Benzel scrubbed a hand through his hair. “I suppose. But I don’t like it.”
“I think it’s a mistake,” Wei-Ping said, but Dash cut her off.
“I know you do, and I trust you. But for this, I have to trust myself as Messenger.”
Wei-Ping shrugged. “Okay, but—”
“Look, I’m asking for something that’s hard to give—your trust,” Dash said. “I will always listen to what you have to say and give it careful thought. But since I’ve been tagged as the Messenger, it seems the decisions eventually come to me to make. And know that I make these decisions with two goals, always: protecting your lives and winning this war. No variation. No doubt. I will never treat your blood as if it’s cheap. You have my solemn word.”

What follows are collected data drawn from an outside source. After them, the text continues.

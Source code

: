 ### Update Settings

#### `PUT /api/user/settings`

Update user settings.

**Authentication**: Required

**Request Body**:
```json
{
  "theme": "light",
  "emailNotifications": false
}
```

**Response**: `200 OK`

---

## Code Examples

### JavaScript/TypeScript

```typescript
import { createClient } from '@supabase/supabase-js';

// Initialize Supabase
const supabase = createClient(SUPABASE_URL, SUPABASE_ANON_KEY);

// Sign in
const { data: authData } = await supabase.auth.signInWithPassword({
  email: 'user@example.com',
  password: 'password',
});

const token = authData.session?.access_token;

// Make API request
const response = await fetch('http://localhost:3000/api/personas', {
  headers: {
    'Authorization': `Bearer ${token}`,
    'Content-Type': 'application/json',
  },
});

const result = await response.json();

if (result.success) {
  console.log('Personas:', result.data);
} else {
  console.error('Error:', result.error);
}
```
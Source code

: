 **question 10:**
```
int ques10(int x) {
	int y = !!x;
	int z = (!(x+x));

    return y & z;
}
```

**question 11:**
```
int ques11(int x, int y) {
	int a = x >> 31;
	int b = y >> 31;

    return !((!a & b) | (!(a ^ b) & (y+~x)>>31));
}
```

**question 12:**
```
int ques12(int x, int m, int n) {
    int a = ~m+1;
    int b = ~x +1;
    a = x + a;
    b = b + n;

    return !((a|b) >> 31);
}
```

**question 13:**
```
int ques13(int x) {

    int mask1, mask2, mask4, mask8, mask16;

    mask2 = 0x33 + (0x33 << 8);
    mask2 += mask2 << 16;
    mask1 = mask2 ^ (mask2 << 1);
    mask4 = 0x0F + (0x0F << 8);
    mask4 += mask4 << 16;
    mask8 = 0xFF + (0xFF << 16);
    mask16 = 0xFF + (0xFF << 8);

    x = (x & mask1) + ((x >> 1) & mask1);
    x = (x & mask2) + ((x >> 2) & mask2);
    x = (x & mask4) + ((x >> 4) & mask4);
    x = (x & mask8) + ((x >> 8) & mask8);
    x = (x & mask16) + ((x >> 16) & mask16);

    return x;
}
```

Wei-Ping opened her mouth but closed it again and looked a little sheepish. “You’re—okay, boss.” She glanced at Benzel. “We’ve made our decision to help with this, and we’re sticking with it. Least we can do is the same for you.”
Benzel nodded. “Agreed. We still don’t have to like it, though.”
Dash nodded back. “If it makes you feel any better, I don’t like it either. This is what I might call a nuanced decision, and I see your side. I also see mine, and the picture beyond.”
After a moment of glum silence, Dash added, “And if that doesn’t make you feel better, maybe this will. The instant we’ve secured that Shroud, we’ll put together a strike package and go hunting ourselves some Verity.”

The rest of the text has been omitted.